■ **Dataset records**:
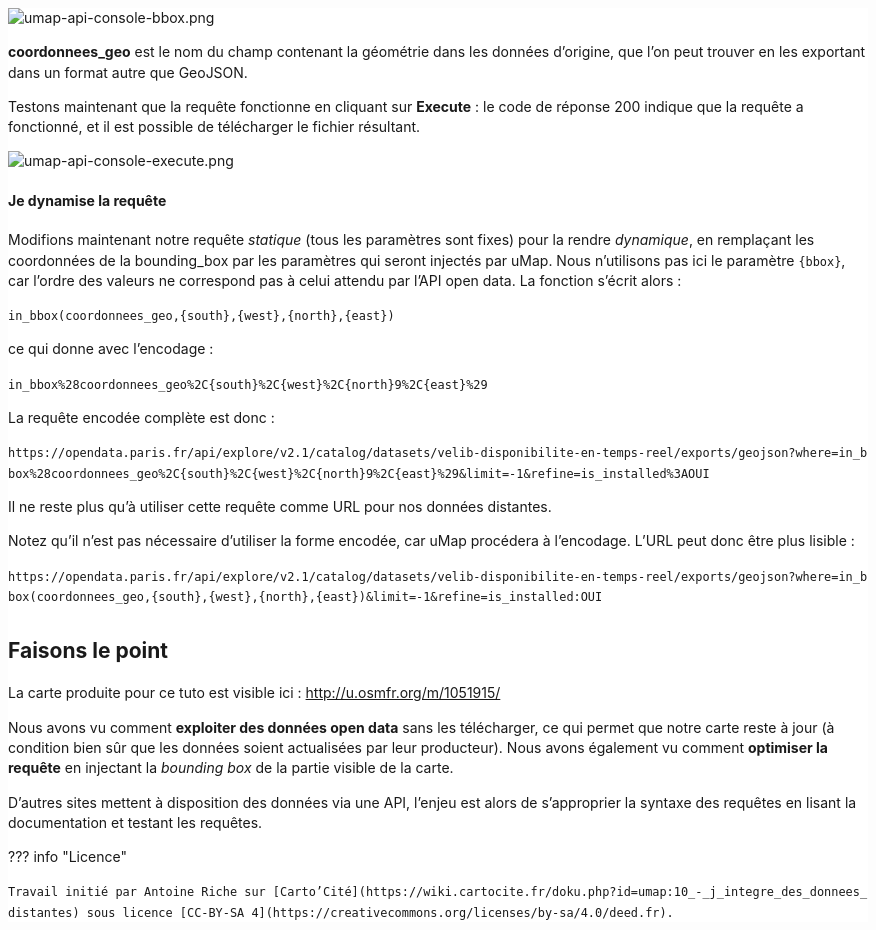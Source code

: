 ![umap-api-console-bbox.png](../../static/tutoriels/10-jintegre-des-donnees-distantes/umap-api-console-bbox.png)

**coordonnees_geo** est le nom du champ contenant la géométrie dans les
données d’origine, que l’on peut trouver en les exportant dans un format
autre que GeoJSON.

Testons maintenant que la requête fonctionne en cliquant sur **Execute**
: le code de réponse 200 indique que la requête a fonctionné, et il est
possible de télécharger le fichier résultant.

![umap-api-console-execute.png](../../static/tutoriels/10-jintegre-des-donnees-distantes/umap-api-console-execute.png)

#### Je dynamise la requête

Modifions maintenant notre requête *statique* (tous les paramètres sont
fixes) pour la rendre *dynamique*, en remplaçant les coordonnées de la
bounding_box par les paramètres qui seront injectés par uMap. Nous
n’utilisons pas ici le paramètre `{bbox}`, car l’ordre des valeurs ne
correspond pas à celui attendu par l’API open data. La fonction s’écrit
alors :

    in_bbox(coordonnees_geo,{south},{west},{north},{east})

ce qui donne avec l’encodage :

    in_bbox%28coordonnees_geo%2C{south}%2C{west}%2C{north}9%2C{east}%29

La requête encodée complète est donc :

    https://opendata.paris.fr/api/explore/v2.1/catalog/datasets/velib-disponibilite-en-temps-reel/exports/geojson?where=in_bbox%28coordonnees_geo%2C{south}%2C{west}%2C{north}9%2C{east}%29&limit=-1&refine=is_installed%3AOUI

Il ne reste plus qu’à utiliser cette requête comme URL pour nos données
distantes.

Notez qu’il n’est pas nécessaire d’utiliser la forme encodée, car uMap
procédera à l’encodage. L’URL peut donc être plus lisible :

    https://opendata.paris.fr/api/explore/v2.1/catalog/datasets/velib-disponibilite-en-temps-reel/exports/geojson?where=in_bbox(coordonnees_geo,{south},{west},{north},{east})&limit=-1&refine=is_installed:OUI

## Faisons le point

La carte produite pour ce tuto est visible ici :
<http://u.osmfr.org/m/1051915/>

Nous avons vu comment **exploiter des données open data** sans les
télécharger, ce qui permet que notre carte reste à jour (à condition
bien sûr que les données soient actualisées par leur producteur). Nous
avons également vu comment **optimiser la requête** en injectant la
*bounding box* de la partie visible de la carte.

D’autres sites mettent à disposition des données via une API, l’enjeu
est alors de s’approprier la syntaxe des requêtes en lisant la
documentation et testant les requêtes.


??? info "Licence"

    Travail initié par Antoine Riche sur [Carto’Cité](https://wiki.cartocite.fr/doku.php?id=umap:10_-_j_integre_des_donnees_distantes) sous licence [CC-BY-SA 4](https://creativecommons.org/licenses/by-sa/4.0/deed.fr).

--

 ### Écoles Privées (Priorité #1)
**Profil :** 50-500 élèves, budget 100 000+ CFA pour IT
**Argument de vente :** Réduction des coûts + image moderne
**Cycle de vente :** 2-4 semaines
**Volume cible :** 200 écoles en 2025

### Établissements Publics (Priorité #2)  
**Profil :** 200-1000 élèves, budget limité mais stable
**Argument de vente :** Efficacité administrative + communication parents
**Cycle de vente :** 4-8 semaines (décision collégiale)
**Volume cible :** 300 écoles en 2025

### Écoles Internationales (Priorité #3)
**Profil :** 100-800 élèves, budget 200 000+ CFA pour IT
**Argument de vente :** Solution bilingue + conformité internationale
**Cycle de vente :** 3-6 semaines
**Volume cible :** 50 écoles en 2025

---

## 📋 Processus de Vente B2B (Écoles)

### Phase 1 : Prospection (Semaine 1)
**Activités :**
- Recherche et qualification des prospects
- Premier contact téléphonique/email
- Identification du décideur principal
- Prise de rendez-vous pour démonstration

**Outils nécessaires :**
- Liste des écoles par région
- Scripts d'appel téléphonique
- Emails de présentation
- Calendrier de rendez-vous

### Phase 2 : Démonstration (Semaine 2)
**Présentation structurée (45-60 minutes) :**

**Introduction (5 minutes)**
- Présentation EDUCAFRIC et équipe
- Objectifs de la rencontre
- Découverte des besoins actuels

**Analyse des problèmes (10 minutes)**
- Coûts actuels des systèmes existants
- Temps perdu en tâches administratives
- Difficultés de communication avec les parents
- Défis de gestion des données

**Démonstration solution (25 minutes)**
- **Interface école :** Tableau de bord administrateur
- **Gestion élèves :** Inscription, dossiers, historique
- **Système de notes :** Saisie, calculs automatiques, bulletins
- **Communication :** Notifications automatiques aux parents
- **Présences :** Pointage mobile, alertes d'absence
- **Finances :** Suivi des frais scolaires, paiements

■ **Exercise objective**:
Your answer must be the lines above from the one holding "Source code" up to and including the one holding "autre que GeoJSON.", exact and with no pictures.

■ **Exercise response**:
Source code

: ![umap-api-console-bbox.png](../../static/tutoriels/10-jintegre-des-donnees-distantes/umap-api-console-bbox.png)

**coordonnees_geo** est le nom du champ contenant la géométrie dans les
données d’origine, que l’on peut trouver en les exportant dans un format
autre que GeoJSON.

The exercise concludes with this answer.